- What the exercise asks: Write out every record in full, keeping each character exactly as it is.
BEGIN Source material
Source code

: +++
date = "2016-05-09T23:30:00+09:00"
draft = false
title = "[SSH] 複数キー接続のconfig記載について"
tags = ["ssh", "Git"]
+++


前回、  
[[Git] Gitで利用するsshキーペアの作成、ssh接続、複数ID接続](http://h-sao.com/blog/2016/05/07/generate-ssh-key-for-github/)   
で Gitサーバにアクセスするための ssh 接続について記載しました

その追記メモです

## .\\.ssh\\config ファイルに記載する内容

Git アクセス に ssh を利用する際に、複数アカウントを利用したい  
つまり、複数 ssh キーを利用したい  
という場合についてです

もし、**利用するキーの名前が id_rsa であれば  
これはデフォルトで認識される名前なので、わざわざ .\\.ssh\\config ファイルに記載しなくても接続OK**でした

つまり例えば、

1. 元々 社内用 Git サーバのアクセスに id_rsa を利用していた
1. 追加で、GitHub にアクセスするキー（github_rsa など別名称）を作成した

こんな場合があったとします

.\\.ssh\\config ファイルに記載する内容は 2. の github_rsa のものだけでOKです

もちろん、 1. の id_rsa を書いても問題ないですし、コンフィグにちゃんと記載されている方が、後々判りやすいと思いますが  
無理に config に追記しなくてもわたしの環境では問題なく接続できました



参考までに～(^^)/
END Source material
- Expected output:
Source code

: +++
date = "2016-05-09T23:30:00+09:00"
draft = false
title = "[SSH] 複数キー接続のconfig記載について"
tags = ["ssh", "Git"]
+++


前回、  
[[Git] Gitで利用するsshキーペアの作成、ssh接続、複数ID接続](http://h-sao.com/blog/2016/05/07/generate-ssh-key-for-github/)   
で Gitサーバにアクセスするための ssh 接続について記載しました

その追記メモです

## .\\.ssh\\config ファイルに記載する内容

Git アクセス に ssh を利用する際に、複数アカウントを利用したい  
つまり、複数 ssh キーを利用したい  
という場合についてです

もし、**利用するキーの名前が id_rsa であれば  
これはデフォルトで認識される名前なので、わざわざ .\\.ssh\\config ファイルに記載しなくても接続OK**でした

つまり例えば、

1. 元々 社内用 Git サーバのアクセスに id_rsa を利用していた
1. 追加で、GitHub にアクセスするキー（github_rsa など別名称）を作成した

こんな場合があったとします

.\\.ssh\\config ファイルに記載する内容は 2. の github_rsa のものだけでOKです

もちろん、 1. の id_rsa を書いても問題ないですし、コンフィグにちゃんと記載されている方が、後々判りやすいと思いますが  
無理に config に追記しなくてもわたしの環境では問題なく接続できました



参考までに～(^^)/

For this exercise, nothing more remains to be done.